Records excerpted from a collection:
● ● ● ● ●

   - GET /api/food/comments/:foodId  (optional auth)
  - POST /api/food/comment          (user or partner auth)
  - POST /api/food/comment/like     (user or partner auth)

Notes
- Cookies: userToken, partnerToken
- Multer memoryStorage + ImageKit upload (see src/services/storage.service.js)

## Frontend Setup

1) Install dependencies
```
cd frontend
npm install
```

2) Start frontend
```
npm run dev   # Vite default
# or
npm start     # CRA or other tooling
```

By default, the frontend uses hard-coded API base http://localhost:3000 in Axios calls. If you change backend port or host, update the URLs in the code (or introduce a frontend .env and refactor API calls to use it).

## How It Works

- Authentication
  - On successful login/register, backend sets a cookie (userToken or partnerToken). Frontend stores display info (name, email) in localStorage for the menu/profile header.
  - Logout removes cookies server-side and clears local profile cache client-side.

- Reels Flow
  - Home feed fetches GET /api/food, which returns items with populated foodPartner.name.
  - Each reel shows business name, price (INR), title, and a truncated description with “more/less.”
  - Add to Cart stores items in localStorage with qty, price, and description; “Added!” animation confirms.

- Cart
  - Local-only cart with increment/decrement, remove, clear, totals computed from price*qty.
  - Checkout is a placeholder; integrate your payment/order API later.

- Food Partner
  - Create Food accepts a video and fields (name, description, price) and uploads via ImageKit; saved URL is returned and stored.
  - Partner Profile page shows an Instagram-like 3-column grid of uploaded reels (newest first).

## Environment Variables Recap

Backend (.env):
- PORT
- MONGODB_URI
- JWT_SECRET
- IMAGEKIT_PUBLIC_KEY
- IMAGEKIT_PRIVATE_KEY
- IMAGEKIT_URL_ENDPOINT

● ● ● ● ●

**Directions**
When you output the entries, keep every line exactly as it appears above.

**Result of the exercise**
   - GET /api/food/comments/:foodId  (optional auth)
  - POST /api/food/comment          (user or partner auth)
  - POST /api/food/comment/like     (user or partner auth)

Notes
- Cookies: userToken, partnerToken
- Multer memoryStorage + ImageKit upload (see src/services/storage.service.js)

## Frontend Setup

1) Install dependencies
```
cd frontend
npm install
```

2) Start frontend
```
npm run dev   # Vite default
# or
npm start     # CRA or other tooling
```

By default, the frontend uses hard-coded API base http://localhost:3000 in Axios calls. If you change backend port or host, update the URLs in the code (or introduce a frontend .env and refactor API calls to use it).

## How It Works

- Authentication
  - On successful login/register, backend sets a cookie (userToken or partnerToken). Frontend stores display info (name, email) in localStorage for the menu/profile header.
  - Logout removes cookies server-side and clears local profile cache client-side.

- Reels Flow
  - Home feed fetches GET /api/food, which returns items with populated foodPartner.name.
  - Each reel shows business name, price (INR), title, and a truncated description with “more/less.”
  - Add to Cart stores items in localStorage with qty, price, and description; “Added!” animation confirms.

- Cart
  - Local-only cart with increment/decrement, remove, clear, totals computed from price*qty.
  - Checkout is a placeholder; integrate your payment/order API later.

- Food Partner
  - Create Food accepts a video and fields (name, description, price) and uploads via ImageKit; saved URL is returned and stored.
  - Partner Profile page shows an Instagram-like 3-column grid of uploaded reels (newest first).

## Environment Variables Recap

Backend (.env):
- PORT
- MONGODB_URI
- JWT_SECRET
- IMAGEKIT_PUBLIC_KEY
- IMAGEKIT_PRIVATE_KEY
- IMAGEKIT_URL_ENDPOINT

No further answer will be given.